***** Records shown
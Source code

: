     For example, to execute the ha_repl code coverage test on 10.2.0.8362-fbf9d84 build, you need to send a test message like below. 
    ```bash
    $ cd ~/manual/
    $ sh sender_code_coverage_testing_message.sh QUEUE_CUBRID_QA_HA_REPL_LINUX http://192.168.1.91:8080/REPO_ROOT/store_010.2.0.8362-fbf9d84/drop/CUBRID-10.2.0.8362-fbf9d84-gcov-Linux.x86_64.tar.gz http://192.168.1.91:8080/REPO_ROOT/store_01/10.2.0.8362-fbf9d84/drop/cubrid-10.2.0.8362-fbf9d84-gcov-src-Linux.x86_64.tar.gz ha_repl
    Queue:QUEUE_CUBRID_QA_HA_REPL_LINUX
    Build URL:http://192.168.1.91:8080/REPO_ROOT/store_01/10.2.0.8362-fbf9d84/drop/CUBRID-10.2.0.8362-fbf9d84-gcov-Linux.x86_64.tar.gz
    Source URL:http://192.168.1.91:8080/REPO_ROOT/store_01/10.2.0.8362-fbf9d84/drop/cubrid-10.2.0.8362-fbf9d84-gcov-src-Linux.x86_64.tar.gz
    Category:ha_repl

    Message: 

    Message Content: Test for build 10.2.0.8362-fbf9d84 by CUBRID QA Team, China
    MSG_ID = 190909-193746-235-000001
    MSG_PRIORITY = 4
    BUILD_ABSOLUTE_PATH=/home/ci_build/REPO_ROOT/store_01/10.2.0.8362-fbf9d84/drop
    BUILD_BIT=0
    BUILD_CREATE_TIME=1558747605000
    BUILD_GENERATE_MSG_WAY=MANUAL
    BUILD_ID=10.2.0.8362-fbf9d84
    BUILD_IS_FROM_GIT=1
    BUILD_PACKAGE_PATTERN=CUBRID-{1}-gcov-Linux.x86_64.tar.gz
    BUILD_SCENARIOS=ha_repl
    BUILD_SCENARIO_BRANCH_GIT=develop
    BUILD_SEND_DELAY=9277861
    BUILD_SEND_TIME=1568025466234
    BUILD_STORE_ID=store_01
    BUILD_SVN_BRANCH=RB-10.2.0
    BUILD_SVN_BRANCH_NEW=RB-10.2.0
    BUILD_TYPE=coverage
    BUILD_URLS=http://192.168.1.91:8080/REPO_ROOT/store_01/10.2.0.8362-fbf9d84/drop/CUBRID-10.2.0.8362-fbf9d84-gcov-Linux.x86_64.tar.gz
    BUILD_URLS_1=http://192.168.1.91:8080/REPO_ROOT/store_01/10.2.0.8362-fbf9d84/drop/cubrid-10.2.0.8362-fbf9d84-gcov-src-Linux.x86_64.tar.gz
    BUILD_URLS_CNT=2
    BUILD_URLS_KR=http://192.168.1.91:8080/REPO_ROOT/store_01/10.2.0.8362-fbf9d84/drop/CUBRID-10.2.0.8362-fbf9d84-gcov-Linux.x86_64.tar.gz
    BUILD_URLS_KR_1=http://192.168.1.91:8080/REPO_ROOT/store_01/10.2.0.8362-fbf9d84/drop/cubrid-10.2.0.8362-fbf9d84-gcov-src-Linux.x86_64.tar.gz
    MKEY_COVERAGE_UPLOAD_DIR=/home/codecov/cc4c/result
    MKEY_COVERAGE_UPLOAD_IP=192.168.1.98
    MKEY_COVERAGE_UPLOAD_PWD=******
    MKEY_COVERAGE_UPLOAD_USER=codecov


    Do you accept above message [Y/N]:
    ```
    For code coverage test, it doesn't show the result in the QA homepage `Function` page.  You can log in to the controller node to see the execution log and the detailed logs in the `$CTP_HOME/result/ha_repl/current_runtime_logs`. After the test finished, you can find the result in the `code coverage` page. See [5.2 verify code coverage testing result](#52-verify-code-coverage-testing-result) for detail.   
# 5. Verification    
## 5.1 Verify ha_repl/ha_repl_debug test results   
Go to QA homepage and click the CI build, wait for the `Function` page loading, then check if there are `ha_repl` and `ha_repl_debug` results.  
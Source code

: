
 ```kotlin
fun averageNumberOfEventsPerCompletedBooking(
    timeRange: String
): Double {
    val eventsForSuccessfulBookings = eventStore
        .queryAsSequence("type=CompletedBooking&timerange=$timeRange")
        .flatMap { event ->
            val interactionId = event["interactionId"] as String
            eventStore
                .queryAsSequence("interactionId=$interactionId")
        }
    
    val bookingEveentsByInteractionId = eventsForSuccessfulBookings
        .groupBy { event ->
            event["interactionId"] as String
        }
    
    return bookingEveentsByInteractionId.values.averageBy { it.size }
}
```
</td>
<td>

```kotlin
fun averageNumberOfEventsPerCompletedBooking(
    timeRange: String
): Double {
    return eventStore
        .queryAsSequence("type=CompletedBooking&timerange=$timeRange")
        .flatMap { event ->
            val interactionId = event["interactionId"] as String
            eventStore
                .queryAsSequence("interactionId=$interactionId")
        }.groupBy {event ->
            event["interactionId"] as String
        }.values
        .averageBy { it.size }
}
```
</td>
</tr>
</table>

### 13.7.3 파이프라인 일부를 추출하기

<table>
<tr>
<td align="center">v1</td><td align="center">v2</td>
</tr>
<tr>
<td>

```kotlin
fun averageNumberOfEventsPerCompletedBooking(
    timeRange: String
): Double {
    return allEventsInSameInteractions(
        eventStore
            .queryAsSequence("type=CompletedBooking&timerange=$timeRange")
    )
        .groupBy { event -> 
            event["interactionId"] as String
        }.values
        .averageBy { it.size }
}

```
**********
• **Work instructions**
The records above are to be restated word for word, in full.

• **Task result**
Source code

:     For example, to execute the ha_repl code coverage test on 10.2.0.8362-fbf9d84 build, you need to send a test message like below. 
    ```bash
    $ cd ~/manual/
    $ sh sender_code_coverage_testing_message.sh QUEUE_CUBRID_QA_HA_REPL_LINUX http://192.168.1.91:8080/REPO_ROOT/store_010.2.0.8362-fbf9d84/drop/CUBRID-10.2.0.8362-fbf9d84-gcov-Linux.x86_64.tar.gz http://192.168.1.91:8080/REPO_ROOT/store_01/10.2.0.8362-fbf9d84/drop/cubrid-10.2.0.8362-fbf9d84-gcov-src-Linux.x86_64.tar.gz ha_repl
    Queue:QUEUE_CUBRID_QA_HA_REPL_LINUX
    Build URL:http://192.168.1.91:8080/REPO_ROOT/store_01/10.2.0.8362-fbf9d84/drop/CUBRID-10.2.0.8362-fbf9d84-gcov-Linux.x86_64.tar.gz
    Source URL:http://192.168.1.91:8080/REPO_ROOT/store_01/10.2.0.8362-fbf9d84/drop/cubrid-10.2.0.8362-fbf9d84-gcov-src-Linux.x86_64.tar.gz
    Category:ha_repl

    Message: 

    Message Content: Test for build 10.2.0.8362-fbf9d84 by CUBRID QA Team, China
    MSG_ID = 190909-193746-235-000001
    MSG_PRIORITY = 4
    BUILD_ABSOLUTE_PATH=/home/ci_build/REPO_ROOT/store_01/10.2.0.8362-fbf9d84/drop
    BUILD_BIT=0
    BUILD_CREATE_TIME=1558747605000
    BUILD_GENERATE_MSG_WAY=MANUAL
    BUILD_ID=10.2.0.8362-fbf9d84
    BUILD_IS_FROM_GIT=1
    BUILD_PACKAGE_PATTERN=CUBRID-{1}-gcov-Linux.x86_64.tar.gz
    BUILD_SCENARIOS=ha_repl
    BUILD_SCENARIO_BRANCH_GIT=develop
    BUILD_SEND_DELAY=9277861
    BUILD_SEND_TIME=1568025466234
    BUILD_STORE_ID=store_01
    BUILD_SVN_BRANCH=RB-10.2.0
    BUILD_SVN_BRANCH_NEW=RB-10.2.0
    BUILD_TYPE=coverage
    BUILD_URLS=http://192.168.1.91:8080/REPO_ROOT/store_01/10.2.0.8362-fbf9d84/drop/CUBRID-10.2.0.8362-fbf9d84-gcov-Linux.x86_64.tar.gz
    BUILD_URLS_1=http://192.168.1.91:8080/REPO_ROOT/store_01/10.2.0.8362-fbf9d84/drop/cubrid-10.2.0.8362-fbf9d84-gcov-src-Linux.x86_64.tar.gz
    BUILD_URLS_CNT=2
    BUILD_URLS_KR=http://192.168.1.91:8080/REPO_ROOT/store_01/10.2.0.8362-fbf9d84/drop/CUBRID-10.2.0.8362-fbf9d84-gcov-Linux.x86_64.tar.gz
    BUILD_URLS_KR_1=http://192.168.1.91:8080/REPO_ROOT/store_01/10.2.0.8362-fbf9d84/drop/cubrid-10.2.0.8362-fbf9d84-gcov-src-Linux.x86_64.tar.gz
    MKEY_COVERAGE_UPLOAD_DIR=/home/codecov/cc4c/result
    MKEY_COVERAGE_UPLOAD_IP=192.168.1.98
    MKEY_COVERAGE_UPLOAD_PWD=******
    MKEY_COVERAGE_UPLOAD_USER=codecov


    Do you accept above message [Y/N]:
    ```
    For code coverage test, it doesn't show the result in the QA homepage `Function` page.  You can log in to the controller node to see the execution log and the detailed logs in the `$CTP_HOME/result/ha_repl/current_runtime_logs`. After the test finished, you can find the result in the `code coverage` page. See [5.2 verify code coverage testing result](#52-verify-code-coverage-testing-result) for detail.   
# 5. Verification    
## 5.1 Verify ha_repl/ha_repl_debug test results   
Go to QA homepage and click the CI build, wait for the `Function` page loading, then check if there are `ha_repl` and `ha_repl_debug` results.  
Source code

:
 ```kotlin
fun averageNumberOfEventsPerCompletedBooking(
    timeRange: String
): Double {
    val eventsForSuccessfulBookings = eventStore
        .queryAsSequence("type=CompletedBooking&timerange=$timeRange")
        .flatMap { event ->
            val interactionId = event["interactionId"] as String
            eventStore
                .queryAsSequence("interactionId=$interactionId")
        }
    
    val bookingEveentsByInteractionId = eventsForSuccessfulBookings
        .groupBy { event ->
            event["interactionId"] as String
        }
    
    return bookingEveentsByInteractionId.values.averageBy { it.size }
}
```
</td>
<td>

```kotlin
fun averageNumberOfEventsPerCompletedBooking(
    timeRange: String
): Double {
    return eventStore
        .queryAsSequence("type=CompletedBooking&timerange=$timeRange")
        .flatMap { event ->
            val interactionId = event["interactionId"] as String
            eventStore
                .queryAsSequence("interactionId=$interactionId")
        }.groupBy {event ->
            event["interactionId"] as String
        }.values
        .averageBy { it.size }
}
```
</td>
</tr>
</table>

### 13.7.3 파이프라인 일부를 추출하기

<table>
<tr>
<td align="center">v1</td><td align="center">v2</td>
</tr>
<tr>
<td>

```kotlin
fun averageNumberOfEventsPerCompletedBooking(
    timeRange: String
): Double {
    return allEventsInSameInteractions(
        eventStore
            .queryAsSequence("type=CompletedBooking&timerange=$timeRange")
    )
        .groupBy { event -> 
            event["interactionId"] as String
        }.values
        .averageBy { it.size }
}

```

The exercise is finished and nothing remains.